So, do your job... and make sure you understand what your job is. What is your job? Per Fish, two things:
1) to introduce students to materials they didn’t know a whole lot about, and 2) to equip them with the skills that will enable them, first, to analyze and evaluate those materials and, second, to perform independent research, should they choose to do so, after the semester is over. That’s it. That’s the job....Should you do that? Can you do that?
There is an obvious objection to what I have just said. Any course of instruction, especially in the social sciences and humanities, will touch on deep moral and political issues. The materials students are asked to read will be fraught with them. Wouldn’t it be impossible to avoid discussing these issues without trivializing and impoverishing the classroom experience? No, it’s easy. You don’t have to ignore or ban moral and political questions. What you have to do is regard them as objects of study rather than as alternatives you and your students might take a stand on.

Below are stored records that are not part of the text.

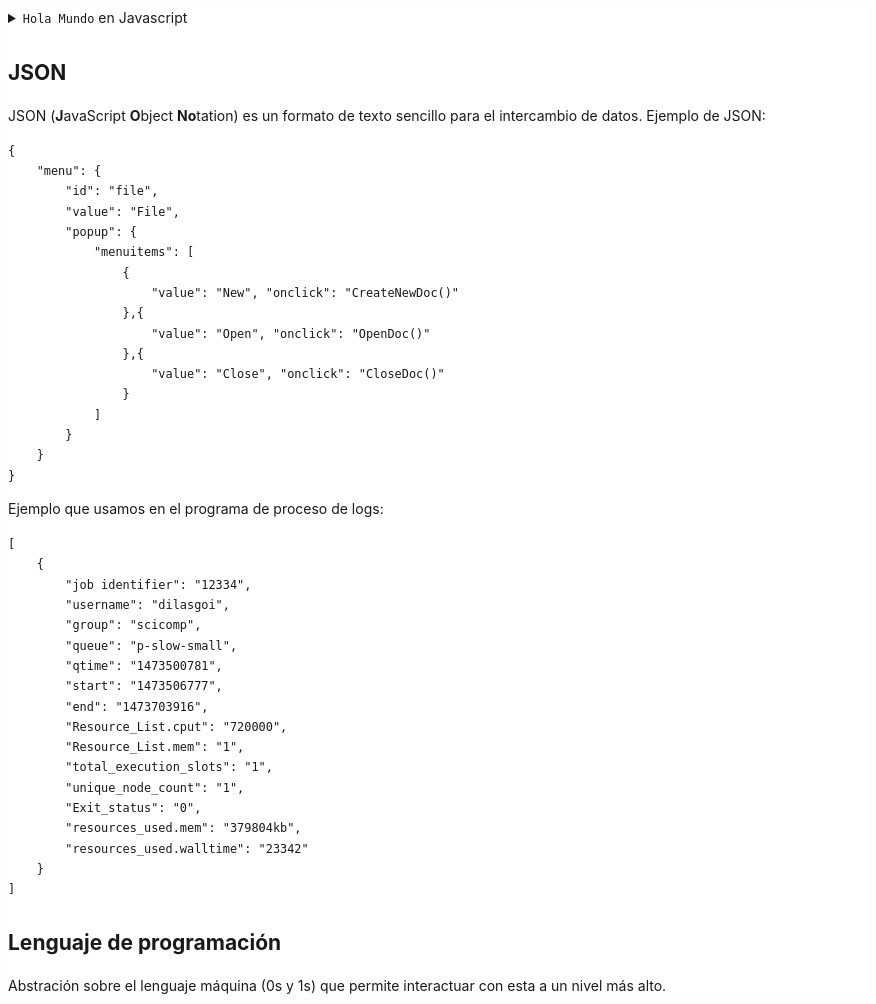 <details><summary><code>Hola Mundo</code> en Javascript</summary></details>

## JSON

JSON (**J**avaScript **O**bject **No**tation) es un formato de texto sencillo para el intercambio de datos. Ejemplo de JSON:
```
{
    "menu": {
        "id": "file",
        "value": "File",
        "popup": {
            "menuitems": [
                {
                    "value": "New", "onclick": "CreateNewDoc()"
                },{
                    "value": "Open", "onclick": "OpenDoc()"
                },{
                    "value": "Close", "onclick": "CloseDoc()"
                }
            ]
        }
    }
}
```

Ejemplo que usamos en el programa de proceso de logs:
```
[
    {
        "job identifier": "12334",
        "username": "dilasgoi",
        "group": "scicomp",
        "queue": "p-slow-small",
        "qtime": "1473500781",
        "start": "1473506777",
        "end": "1473703916",
        "Resource_List.cput": "720000",
        "Resource_List.mem": "1",
        "total_execution_slots": "1",
        "unique_node_count": "1",
        "Exit_status": "0",
        "resources_used.mem": "379804kb",
        "resources_used.walltime": "23342"
    }
]
```

## Lenguaje de programación

Abstración sobre el lenguaje máquina (0s y 1s) que permite interactuar con esta a un nivel más alto.
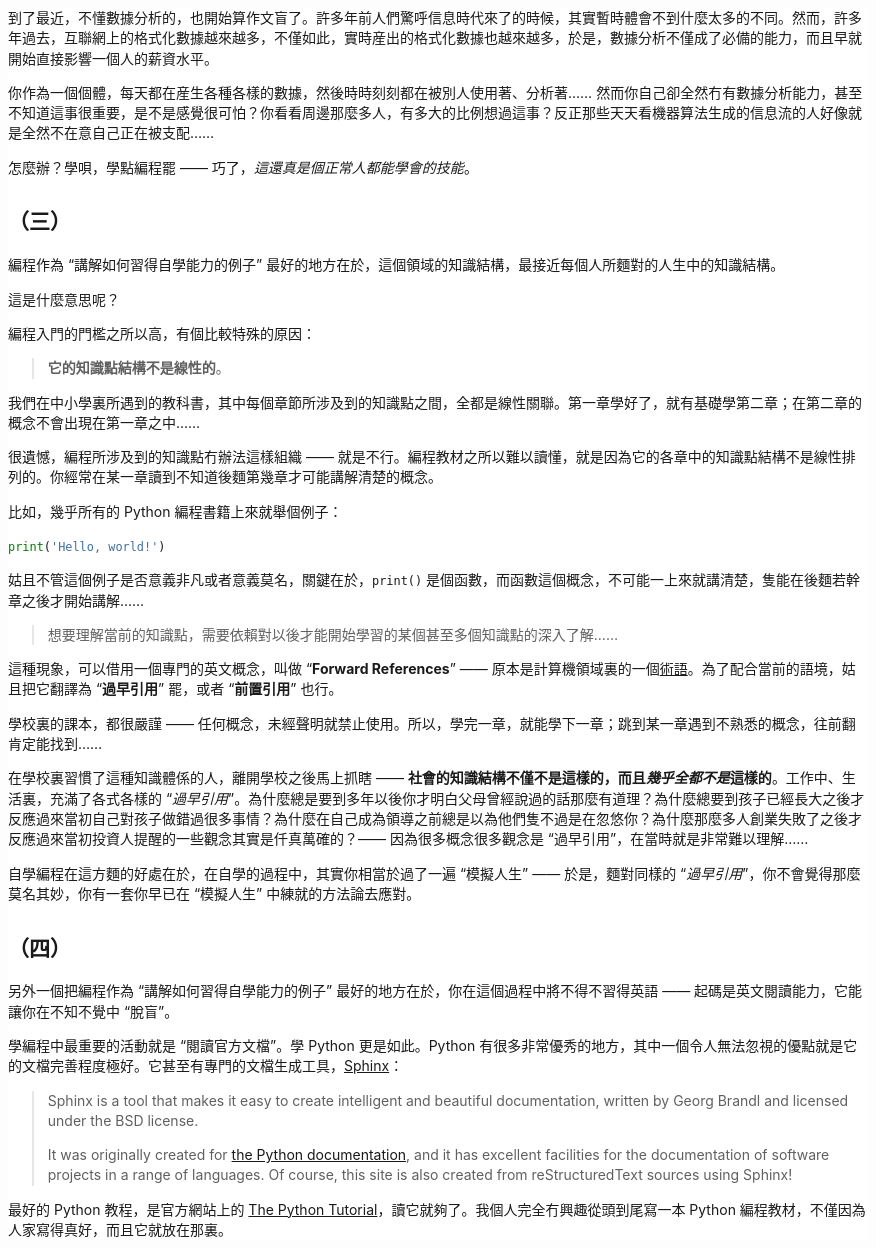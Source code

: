 到了最近，不懂數據分析的，也開始算作文盲了。許多年前人們驚呼信息時代來了的時候，其實暫時體會不到什麼太多的不同。然而，許多年過去，互聯網上的格式化數據越來越多，不僅如此，實時産出的格式化數據也越來越多，於是，數據分析不僅成了必備的能力，而且早就開始直接影響一個人的薪資水平。

你作為一個個體，每天都在産生各種各樣的數據，然後時時刻刻都在被別人使用著、分析著…… 然而你自己卻全然冇有數據分析能力，甚至不知道這事很重要，是不是感覺很可怕？你看看周邊那麼多人，有多大的比例想過這事？反正那些天天看機器算法生成的信息流的人好像就是全然不在意自己正在被支配……

怎麼辦？學唄，學點編程罷 —— 巧了，_這還真是個正常人都能學會的技能_。

## （三）

編程作為 “講解如何習得自學能力的例子” 最好的地方在於，這個領域的知識結構，最接近每個人所麵對的人生中的知識結構。

這是什麼意思呢？

編程入門的門檻之所以高，有個比較特殊的原因：

> **它的知識點結構不是線性的**。

我們在中小學裏所遇到的教科書，其中每個章節所涉及到的知識點之間，全都是線性關聯。第一章學好了，就有基礎學第二章；在第二章的概念不會出現在第一章之中……

很遺憾，編程所涉及到的知識點冇辦法這樣組織 —— 就是不行。編程教材之所以難以讀懂，就是因為它的各章中的知識點結構不是線性排列的。你經常在某一章讀到不知道後麵第幾章才可能講解清楚的概念。

比如，幾乎所有的 Python 編程書籍上來就舉個例子：

```python
print('Hello, world!')
```

姑且不管這個例子是否意義非凡或者意義莫名，關鍵在於，`print()` 是個函數，而函數這個概念，不可能一上來就講清楚，隻能在後麵若幹章之後才開始講解……

> 想要理解當前的知識點，需要依賴對以後才能開始學習的某個甚至多個知識點的深入了解……

這種現象，可以借用一個專門的英文概念，叫做 “**Forward References**” —— 原本是計算機領域裏的一個[術語](https://en.wikipedia.org/wiki/Forward_declaration)。為了配合當前的語境，姑且把它翻譯為 “**過早引用**” 罷，或者 “**前置引用**” 也行。

學校裏的課本，都很嚴謹 —— 任何概念，未經聲明就禁止使用。所以，學完一章，就能學下一章；跳到某一章遇到不熟悉的概念，往前翻肯定能找到……

在學校裏習慣了這種知識體係的人，離開學校之後馬上抓瞎 —— **社會的知識結構不僅不是這樣的，而且*幾乎全都不是*這樣的**。工作中、生活裏，充滿了各式各樣的 “_過早引用_”。為什麼總是要到多年以後你才明白父母曾經說過的話那麼有道理？為什麼總要到孩子已經長大之後才反應過來當初自己對孩子做錯過很多事情？為什麼在自己成為領導之前總是以為他們隻不過是在忽悠你？為什麼那麼多人創業失敗了之後才反應過來當初投資人提醒的一些觀念其實是仟真萬確的？—— 因為很多概念很多觀念是 “過早引用”，在當時就是非常難以理解……

自學編程在這方麵的好處在於，在自學的過程中，其實你相當於過了一遍 “模擬人生” —— 於是，麵對同樣的 “_過早引用_”，你不會覺得那麼莫名其妙，你有一套你早已在 “模擬人生” 中練就的方法論去應對。

## （四）

另外一個把編程作為 “講解如何習得自學能力的例子” 最好的地方在於，你在這個過程中將不得不習得英語 —— 起碼是英文閱讀能力，它能讓你在不知不覺中 “脫盲”。

學編程中最重要的活動就是 “閱讀官方文檔”。學 Python 更是如此。Python 有很多非常優秀的地方，其中一個令人無法忽視的優點就是它的文檔完善程度極好。它甚至有專門的文檔生成工具，[Sphinx](http://www.sphinx-doc.org/en/master/)：

> Sphinx is a tool that makes it easy to create intelligent and beautiful documentation, written by Georg Brandl and licensed under the BSD license.
>
> It was originally created for [the Python documentation](https://docs.python.org/), and it has excellent facilities for the documentation of software projects in a range of languages. Of course, this site is also created from reStructuredText sources using Sphinx!

最好的 Python 教程，是官方網站上的 [The Python Tutorial](https://docs.python.org/3/tutorial/index.html)，讀它就夠了。我個人完全冇興趣從頭到尾寫一本 Python 編程教材，不僅因為人家寫得真好，而且它就放在那裏。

That is, instead of asking questions like “What should be done?” or “Who is in the right?” you ask, “What are the origins of this controversy?” or “What relationship does it have to controversies taking place in other areas of inquiry?” or “What is the structure of argument on both sides?” I have coined an ugly word for this way of turning politically charged matters into the stuff of academic investigation. The word is academicize. To academicize a topic is to detach it from the context of its real-world urgency, where there is a decision to be made, and re-insert it into a context of an academic urgency, where there is an analysis to be performed.
I've been through this before with Fish (who's said this before). A key problem with it for me is that here his idea contradicts our longstanding policy, which we call the Wisconsin Idea.